Presentato a Venezia nel 1996, Il Pranzo Onirico è un cortometraggio
rivolto a tutti, proprio perché dedicato ai diversi. Luca viene
invitato a colazione dalla famiglia della sua fidanzata, in campagna.
Tra Pasolini ed il teatro dell'assurdo, uno sfondo bucolico, una natura
anch'essa causa del malessere esistenziale, e un'atmosfera paradossale
dove la macchina da presa si muove liberamente seguendo gli stessi percorsi
ossessivi della mente del protagonista: martellante, opprimente, morbosa.
Luca rifiuta la sua realtà ma anche gli altri non sono da meno:
affetto da narcolessia e pervaso da visioni fobiche che lo trasformano
automaticamente in un "diverso", nega clichè imposti
che appaiono ai suoi occhi come spaventose alterazioni incomprensibili.

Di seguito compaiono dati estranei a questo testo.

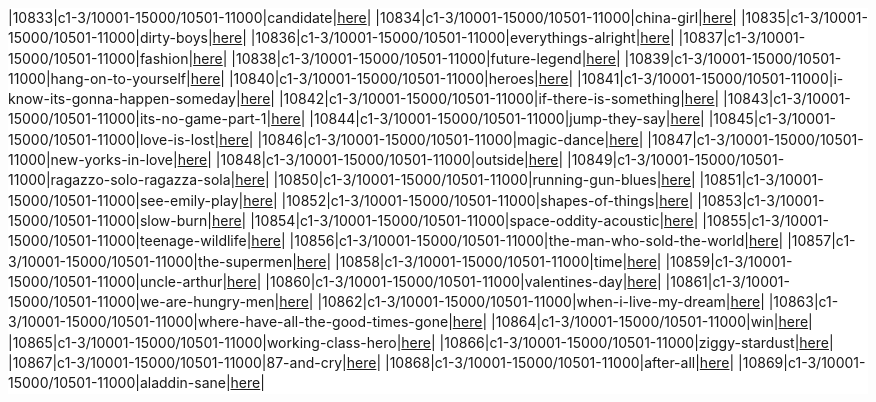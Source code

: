 |10833|c1-3/10001-15000/10501-11000|candidate|[here](https://cdn.jsdelivr.net/gh/guitarchord/c1-3/10001-15000/10501-11000/candidate.webp)|
|10834|c1-3/10001-15000/10501-11000|china-girl|[here](https://cdn.jsdelivr.net/gh/guitarchord/c1-3/10001-15000/10501-11000/china-girl.webp)|
|10835|c1-3/10001-15000/10501-11000|dirty-boys|[here](https://cdn.jsdelivr.net/gh/guitarchord/c1-3/10001-15000/10501-11000/dirty-boys.webp)|
|10836|c1-3/10001-15000/10501-11000|everythings-alright|[here](https://cdn.jsdelivr.net/gh/guitarchord/c1-3/10001-15000/10501-11000/everythings-alright.webp)|
|10837|c1-3/10001-15000/10501-11000|fashion|[here](https://cdn.jsdelivr.net/gh/guitarchord/c1-3/10001-15000/10501-11000/fashion.webp)|
|10838|c1-3/10001-15000/10501-11000|future-legend|[here](https://cdn.jsdelivr.net/gh/guitarchord/c1-3/10001-15000/10501-11000/future-legend.webp)|
|10839|c1-3/10001-15000/10501-11000|hang-on-to-yourself|[here](https://cdn.jsdelivr.net/gh/guitarchord/c1-3/10001-15000/10501-11000/hang-on-to-yourself.webp)|
|10840|c1-3/10001-15000/10501-11000|heroes|[here](https://cdn.jsdelivr.net/gh/guitarchord/c1-3/10001-15000/10501-11000/heroes.webp)|
|10841|c1-3/10001-15000/10501-11000|i-know-its-gonna-happen-someday|[here](https://cdn.jsdelivr.net/gh/guitarchord/c1-3/10001-15000/10501-11000/i-know-its-gonna-happen-someday.webp)|
|10842|c1-3/10001-15000/10501-11000|if-there-is-something|[here](https://cdn.jsdelivr.net/gh/guitarchord/c1-3/10001-15000/10501-11000/if-there-is-something.webp)|
|10843|c1-3/10001-15000/10501-11000|its-no-game-part-1|[here](https://cdn.jsdelivr.net/gh/guitarchord/c1-3/10001-15000/10501-11000/its-no-game-part-1.webp)|
|10844|c1-3/10001-15000/10501-11000|jump-they-say|[here](https://cdn.jsdelivr.net/gh/guitarchord/c1-3/10001-15000/10501-11000/jump-they-say.webp)|
|10845|c1-3/10001-15000/10501-11000|love-is-lost|[here](https://cdn.jsdelivr.net/gh/guitarchord/c1-3/10001-15000/10501-11000/love-is-lost.webp)|
|10846|c1-3/10001-15000/10501-11000|magic-dance|[here](https://cdn.jsdelivr.net/gh/guitarchord/c1-3/10001-15000/10501-11000/magic-dance.webp)|
|10847|c1-3/10001-15000/10501-11000|new-yorks-in-love|[here](https://cdn.jsdelivr.net/gh/guitarchord/c1-3/10001-15000/10501-11000/new-yorks-in-love.webp)|
|10848|c1-3/10001-15000/10501-11000|outside|[here](https://cdn.jsdelivr.net/gh/guitarchord/c1-3/10001-15000/10501-11000/outside.webp)|
|10849|c1-3/10001-15000/10501-11000|ragazzo-solo-ragazza-sola|[here](https://cdn.jsdelivr.net/gh/guitarchord/c1-3/10001-15000/10501-11000/ragazzo-solo-ragazza-sola.webp)|
|10850|c1-3/10001-15000/10501-11000|running-gun-blues|[here](https://cdn.jsdelivr.net/gh/guitarchord/c1-3/10001-15000/10501-11000/running-gun-blues.webp)|
|10851|c1-3/10001-15000/10501-11000|see-emily-play|[here](https://cdn.jsdelivr.net/gh/guitarchord/c1-3/10001-15000/10501-11000/see-emily-play.webp)|
|10852|c1-3/10001-15000/10501-11000|shapes-of-things|[here](https://cdn.jsdelivr.net/gh/guitarchord/c1-3/10001-15000/10501-11000/shapes-of-things.webp)|
|10853|c1-3/10001-15000/10501-11000|slow-burn|[here](https://cdn.jsdelivr.net/gh/guitarchord/c1-3/10001-15000/10501-11000/slow-burn.webp)|
|10854|c1-3/10001-15000/10501-11000|space-oddity-acoustic|[here](https://cdn.jsdelivr.net/gh/guitarchord/c1-3/10001-15000/10501-11000/space-oddity-acoustic.webp)|
|10855|c1-3/10001-15000/10501-11000|teenage-wildlife|[here](https://cdn.jsdelivr.net/gh/guitarchord/c1-3/10001-15000/10501-11000/teenage-wildlife.webp)|
|10856|c1-3/10001-15000/10501-11000|the-man-who-sold-the-world|[here](https://cdn.jsdelivr.net/gh/guitarchord/c1-3/10001-15000/10501-11000/the-man-who-sold-the-world.webp)|
|10857|c1-3/10001-15000/10501-11000|the-supermen|[here](https://cdn.jsdelivr.net/gh/guitarchord/c1-3/10001-15000/10501-11000/the-supermen.webp)|
|10858|c1-3/10001-15000/10501-11000|time|[here](https://cdn.jsdelivr.net/gh/guitarchord/c1-3/10001-15000/10501-11000/time.webp)|
|10859|c1-3/10001-15000/10501-11000|uncle-arthur|[here](https://cdn.jsdelivr.net/gh/guitarchord/c1-3/10001-15000/10501-11000/uncle-arthur.webp)|
|10860|c1-3/10001-15000/10501-11000|valentines-day|[here](https://cdn.jsdelivr.net/gh/guitarchord/c1-3/10001-15000/10501-11000/valentines-day.webp)|
|10861|c1-3/10001-15000/10501-11000|we-are-hungry-men|[here](https://cdn.jsdelivr.net/gh/guitarchord/c1-3/10001-15000/10501-11000/we-are-hungry-men.webp)|
|10862|c1-3/10001-15000/10501-11000|when-i-live-my-dream|[here](https://cdn.jsdelivr.net/gh/guitarchord/c1-3/10001-15000/10501-11000/when-i-live-my-dream.webp)|
|10863|c1-3/10001-15000/10501-11000|where-have-all-the-good-times-gone|[here](https://cdn.jsdelivr.net/gh/guitarchord/c1-3/10001-15000/10501-11000/where-have-all-the-good-times-gone.webp)|
|10864|c1-3/10001-15000/10501-11000|win|[here](https://cdn.jsdelivr.net/gh/guitarchord/c1-3/10001-15000/10501-11000/win.webp)|
|10865|c1-3/10001-15000/10501-11000|working-class-hero|[here](https://cdn.jsdelivr.net/gh/guitarchord/c1-3/10001-15000/10501-11000/working-class-hero.webp)|
|10866|c1-3/10001-15000/10501-11000|ziggy-stardust|[here](https://cdn.jsdelivr.net/gh/guitarchord/c1-3/10001-15000/10501-11000/ziggy-stardust.webp)|
|10867|c1-3/10001-15000/10501-11000|87-and-cry|[here](https://cdn.jsdelivr.net/gh/guitarchord/c1-3/10001-15000/10501-11000/87-and-cry.webp)|
|10868|c1-3/10001-15000/10501-11000|after-all|[here](https://cdn.jsdelivr.net/gh/guitarchord/c1-3/10001-15000/10501-11000/after-all.webp)|
|10869|c1-3/10001-15000/10501-11000|aladdin-sane|[here](https://cdn.jsdelivr.net/gh/guitarchord/c1-3/10001-15000/10501-11000/aladdin-sane.webp)|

Ed è infatti l'uso che Puglielli fa della macchina da presa,
interessante estensione dello sguardo del regista, che differenzia i
suoi corti: grandangoli e piani ravvicinati si deformano e s'intrecciano
perfettamente grazie anche al montaggio di Valentina Girodo, svelando
quegli inquietanti dubbi esistenziali che, con toni grotteschi, riescono
a mutarsi in immagini. E le musiche, altro elemento espressivo sostanziale
per Puglielli, seguono sulle note di Riderà (di Little Tony)

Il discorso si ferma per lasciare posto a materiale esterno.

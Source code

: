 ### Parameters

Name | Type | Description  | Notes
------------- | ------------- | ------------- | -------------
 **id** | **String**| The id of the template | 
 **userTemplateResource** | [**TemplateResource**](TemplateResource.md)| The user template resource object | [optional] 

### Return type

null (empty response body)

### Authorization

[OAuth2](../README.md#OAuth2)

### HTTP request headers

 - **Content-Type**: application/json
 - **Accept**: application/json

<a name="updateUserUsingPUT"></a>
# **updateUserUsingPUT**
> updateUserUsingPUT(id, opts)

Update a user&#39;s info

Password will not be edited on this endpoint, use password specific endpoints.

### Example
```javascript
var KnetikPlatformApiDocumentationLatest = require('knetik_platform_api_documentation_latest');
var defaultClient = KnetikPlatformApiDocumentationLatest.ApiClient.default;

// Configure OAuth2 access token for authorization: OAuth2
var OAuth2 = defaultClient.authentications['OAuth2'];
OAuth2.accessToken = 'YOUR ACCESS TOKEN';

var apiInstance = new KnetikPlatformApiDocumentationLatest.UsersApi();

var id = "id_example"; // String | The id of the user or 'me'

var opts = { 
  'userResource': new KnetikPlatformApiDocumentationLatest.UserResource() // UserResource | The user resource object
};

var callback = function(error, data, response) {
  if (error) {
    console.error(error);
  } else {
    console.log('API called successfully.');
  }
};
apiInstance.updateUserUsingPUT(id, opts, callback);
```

l'agitazione di un ragazzo normale che vede "scambiare" la
sua normalità in devianza, ma che alla fine sceglie di convivere
con le sue ansie nere, su un adagio della settima sinfonia di Beethoven.
Scritto in collaborazione con Cristiano Callegaro, questo pluripremiato
cortometraggio, rivela la personalità forte e decisa di un regista
che cerca di rappresentare il suo essere, il suo universale malessere
e l'insensato mondo che lo circonda. Uno sguardo estremamente lucido
il suo, e messaggero di quell'inquietudine che caratterizza buona parte
dei giovani costretti a scontrarsi violentemente con una società
sempre più illogica e contraddittoria.
Eros Puglielli utilizza più livelli espressivi di un linguaggio
multiforme e sfaccettato certamente distante dai codici usuali: ha girato
diversi videoclip e cortometraggi che risentono innegabilmente dell'influenza
di diversi stili, ma i suoi lavori non permettono una definizione di
genere anche perché, nel corso degli anni, ha avuto modo di mettersi
alla prova anche su temi a lui meno conosciuti.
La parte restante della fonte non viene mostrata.